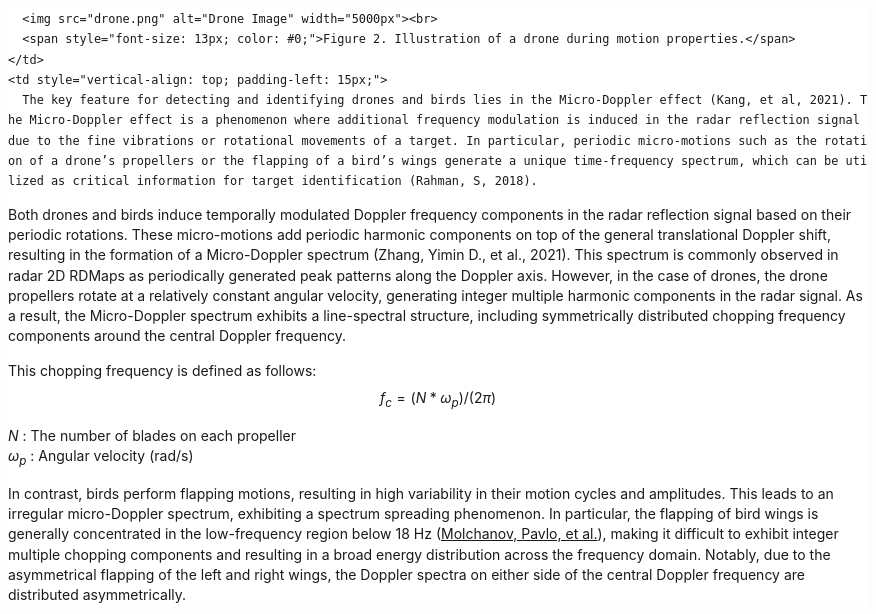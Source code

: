      <img src="drone.png" alt="Drone Image" width="5000px"><br>
      <span style="font-size: 13px; color: #0;">Figure 2. Illustration of a drone during motion properties.</span>
    </td>
    <td style="vertical-align: top; padding-left: 15px;">
      The key feature for detecting and identifying drones and birds lies in the Micro-Doppler effect (Kang, et al, 2021). The Micro-Doppler effect is a phenomenon where additional frequency modulation is induced in the radar reflection signal due to the fine vibrations or rotational movements of a target. In particular, periodic micro-motions such as the rotation of a drone’s propellers or the flapping of a bird’s wings generate a unique time-frequency spectrum, which can be utilized as critical information for target identification (Rahman, S, 2018).
Both drones and birds induce temporally modulated Doppler frequency components in the radar reflection signal based on their periodic rotations. These micro-motions add periodic harmonic components on top of the general translational Doppler shift, resulting in the formation of a Micro-Doppler spectrum (Zhang, Yimin D., et al., 2021). This spectrum is commonly observed in radar 2D RDMaps as periodically generated peak patterns along the Doppler axis.
However, in the case of drones, the drone propellers rotate at a relatively constant angular velocity, generating integer multiple harmonic components in the radar signal. As a result, the Micro-Doppler spectrum exhibits a line-spectral structure, including symmetrically distributed chopping frequency components around the central Doppler frequency.
    </td>
  </tr>
</table>




This chopping frequency is defined as follows:
$$f_c = (N * ω_p) / (2π)$$

  $N$ : The number of blades on each propeller\
  $\omega_p$ : Angular velocity (rad/s)

  In contrast, birds perform flapping motions, resulting in high variability in their motion cycles and amplitudes. This leads to an irregular micro-Doppler spectrum, exhibiting a spectrum spreading phenomenon. In particular, the flapping of bird wings is generally concentrated in the low-frequency region below 18 Hz ([Molchanov, Pavlo, et al.](https://www.cambridge.org/core/journals/international-journal-of-microwave-and-wireless-technologies/article/abs/classification-of-small-uavs-and-birds-by-microdoppler-signatures/C5A57FC02BBC4261CE563738ED9D6D76)), making it difficult to exhibit integer multiple chopping components and resulting in a broad energy distribution across the frequency domain. Notably, due to the asymmetrical flapping of the left and right wings, the Doppler spectra on either side of the central Doppler frequency are distributed asymmetrically.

==================================================

*WHAT YOU ARE ASKED TO DO*: Could you restate word for word the lines above from the one containing "This chopping frequency" through the one containing "Angular velocity (rad/s)", both included, and nothing else?

*EXERCISE OUTPUT*:
This chopping frequency is defined as follows:
$$f_c = (N * ω_p) / (2π)$$

  $N$ : The number of blades on each propeller\
  $\omega_p$ : Angular velocity (rad/s)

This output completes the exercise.